Les 2 formations de CRS alors prises à partie reculaient en direction de l’avenue Dorian, où étaient en position quelques 60-80 CRS, plus lourdement équipés, qui verrouillaient la nasse à l’embouchure de la place de la Nation.
Le dispositif de nasse policière de l’avenue Dorian a continué à être la cible d’un caillassage nourri de la part des manifestants-es, même une fois les deux formations de CRS repliées en son sein.

Les deux formations de CRS en mauvaise posture, en train de se replier vers l’avenue Dorian (photo par Taranis News)

Le dispositif policier de la nasse à ce moment s’est révélé tout à fait inefficace à disperser les manifestants qui le canardaient ; multiples charges avortées, suivies de replis (plusieurs crs sont tombés au sol tout seul à ces occasions), grenadage au cougar, lacrimo en tir tendu, tir de grenade de dés-enserclement et ce pendant presque 2 heures, un feu nourri de la milice du capital qui n’a, ni dispersé les manifestants-es, ni réduit au silence la réponse en jet de projectiles, qui s’est faite à base de pétards, de bouts de macadam, de grilles d’arbres, et même d’un feu d’artifice.

La seule chose qui a sauvé la ligne policière, c’est … le sens du vent.
Les forces manifestantes avaient le vent en face, un vent du sud-ouest.
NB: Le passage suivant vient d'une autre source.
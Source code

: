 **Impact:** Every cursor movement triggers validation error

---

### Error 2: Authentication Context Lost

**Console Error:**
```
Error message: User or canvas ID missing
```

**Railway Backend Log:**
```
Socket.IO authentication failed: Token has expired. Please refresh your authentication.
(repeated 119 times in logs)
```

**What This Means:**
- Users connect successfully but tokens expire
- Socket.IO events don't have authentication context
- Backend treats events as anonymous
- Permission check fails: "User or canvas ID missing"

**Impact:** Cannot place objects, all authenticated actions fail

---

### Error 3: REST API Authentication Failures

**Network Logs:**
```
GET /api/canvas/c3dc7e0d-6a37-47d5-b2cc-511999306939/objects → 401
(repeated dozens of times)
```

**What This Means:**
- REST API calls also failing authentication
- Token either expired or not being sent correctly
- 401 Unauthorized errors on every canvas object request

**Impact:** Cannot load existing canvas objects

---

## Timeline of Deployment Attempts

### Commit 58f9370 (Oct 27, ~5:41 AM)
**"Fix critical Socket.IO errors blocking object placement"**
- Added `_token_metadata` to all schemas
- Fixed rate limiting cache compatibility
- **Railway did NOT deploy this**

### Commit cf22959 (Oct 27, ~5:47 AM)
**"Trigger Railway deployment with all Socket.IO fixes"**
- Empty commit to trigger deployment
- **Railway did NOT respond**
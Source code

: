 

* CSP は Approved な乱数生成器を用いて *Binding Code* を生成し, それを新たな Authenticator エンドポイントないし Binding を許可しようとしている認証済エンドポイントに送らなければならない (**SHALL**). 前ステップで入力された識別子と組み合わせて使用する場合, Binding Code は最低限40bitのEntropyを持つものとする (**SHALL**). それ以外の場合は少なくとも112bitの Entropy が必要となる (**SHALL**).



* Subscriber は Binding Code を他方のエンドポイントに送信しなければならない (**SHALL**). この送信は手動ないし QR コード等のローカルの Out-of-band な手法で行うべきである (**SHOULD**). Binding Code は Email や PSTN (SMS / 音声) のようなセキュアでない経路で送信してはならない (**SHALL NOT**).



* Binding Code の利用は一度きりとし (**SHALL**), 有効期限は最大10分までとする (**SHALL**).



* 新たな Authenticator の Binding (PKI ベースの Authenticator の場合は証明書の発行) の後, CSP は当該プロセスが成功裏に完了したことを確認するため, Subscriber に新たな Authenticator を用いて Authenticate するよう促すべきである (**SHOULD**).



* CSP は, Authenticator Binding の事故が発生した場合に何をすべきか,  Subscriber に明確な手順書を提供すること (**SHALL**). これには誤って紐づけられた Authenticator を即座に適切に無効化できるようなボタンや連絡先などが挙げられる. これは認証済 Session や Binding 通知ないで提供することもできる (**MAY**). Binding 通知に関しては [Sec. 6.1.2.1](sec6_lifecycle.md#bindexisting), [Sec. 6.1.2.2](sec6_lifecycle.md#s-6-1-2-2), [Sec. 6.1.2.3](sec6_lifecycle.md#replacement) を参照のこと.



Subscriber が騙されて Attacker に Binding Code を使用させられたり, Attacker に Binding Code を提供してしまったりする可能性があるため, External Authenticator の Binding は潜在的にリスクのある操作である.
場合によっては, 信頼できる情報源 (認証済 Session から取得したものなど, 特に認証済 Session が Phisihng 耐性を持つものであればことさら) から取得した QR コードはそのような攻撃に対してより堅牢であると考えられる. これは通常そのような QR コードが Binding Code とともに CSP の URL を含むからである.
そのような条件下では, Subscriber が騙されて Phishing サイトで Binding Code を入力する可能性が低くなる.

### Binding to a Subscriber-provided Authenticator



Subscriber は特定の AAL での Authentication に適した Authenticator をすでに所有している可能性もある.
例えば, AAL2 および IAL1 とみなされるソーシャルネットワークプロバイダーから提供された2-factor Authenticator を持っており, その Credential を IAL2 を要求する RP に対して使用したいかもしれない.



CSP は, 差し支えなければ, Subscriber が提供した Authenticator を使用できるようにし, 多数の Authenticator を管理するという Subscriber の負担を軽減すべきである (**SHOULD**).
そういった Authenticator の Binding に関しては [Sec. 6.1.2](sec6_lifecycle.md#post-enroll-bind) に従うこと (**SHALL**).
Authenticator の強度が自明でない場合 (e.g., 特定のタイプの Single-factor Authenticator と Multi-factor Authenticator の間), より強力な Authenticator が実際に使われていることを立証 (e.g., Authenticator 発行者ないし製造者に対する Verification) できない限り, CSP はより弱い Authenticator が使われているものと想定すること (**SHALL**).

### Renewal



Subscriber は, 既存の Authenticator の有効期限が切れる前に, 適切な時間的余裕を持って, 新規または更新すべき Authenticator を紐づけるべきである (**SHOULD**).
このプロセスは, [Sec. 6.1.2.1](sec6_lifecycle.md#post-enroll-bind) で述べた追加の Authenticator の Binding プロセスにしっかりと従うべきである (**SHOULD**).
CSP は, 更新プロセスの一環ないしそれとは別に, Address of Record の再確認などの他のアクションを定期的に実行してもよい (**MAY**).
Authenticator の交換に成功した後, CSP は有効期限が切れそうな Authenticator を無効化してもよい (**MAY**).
Un vent qui dispersait les gaz lacrymogènes vers les manifestants, vers le centre de la place de la Nation.
Il suffisait dès lors de saturer l’air de gaz lacrymo, pour que l’air devienne absolument irrespirable, que la brume formée soit telle qu’aucune visibilité de manifestants ne soit possible.
Et c’est précisément ce qui s’est passé.
Le taux de dioxygène est tombé en dessous de 21%, même les masques à gaz des manifestants ne permettaient plus de se protéger efficacement des lacrymos.
La place, littéralement noyée sous les gaz, a même vu ses sous-sols contaminés : Couloirs du métro impraticables : la Ratp bloque ses trains pendant une bonne heure au moins.
Ainsi, la pacification sociale et politique de ce 9 avril n’a été ni l’œuvre d’une stratégie militaire poussée (plusieurs ratés sont à dénombrer d’ailleurs), ni d’une compétence de grenadage particulière, ni d’un système avancé de charges successives, il aura suffi de gazer au maximum la place. (Je vous rassure : ça n’a pas été fait exprès, les groupes de CRS du kiosque n’avaient pas du tout l’intention de concentrer les tirs des manifestants, et la fixation au point sud-ouest de la place est un hasard total : les décideurs CRS et GM sont bien trop cons pour ça.)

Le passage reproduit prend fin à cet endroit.